▸ **Data to use**
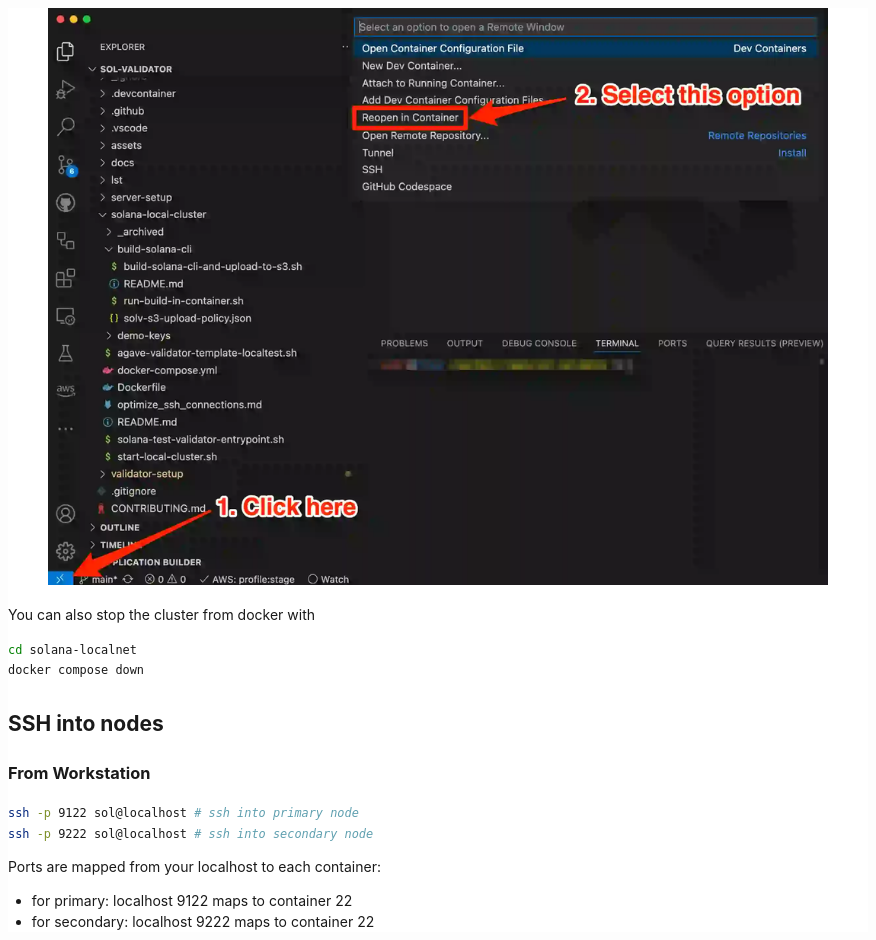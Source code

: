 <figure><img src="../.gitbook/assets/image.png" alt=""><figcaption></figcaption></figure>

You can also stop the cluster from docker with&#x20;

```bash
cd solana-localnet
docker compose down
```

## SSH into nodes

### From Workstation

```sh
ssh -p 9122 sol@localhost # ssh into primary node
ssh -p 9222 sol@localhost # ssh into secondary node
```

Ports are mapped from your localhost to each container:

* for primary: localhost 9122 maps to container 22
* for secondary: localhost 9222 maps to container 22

▸ **What to do**
Reproduce the lines from the one containing "Ports are mapped" to the end of the entries, keeping both ends and adding nothing.

▸ **Answer for this exercise**
Ports are mapped from your localhost to each container:

* for primary: localhost 9122 maps to container 22
* for secondary: localhost 9222 maps to container 22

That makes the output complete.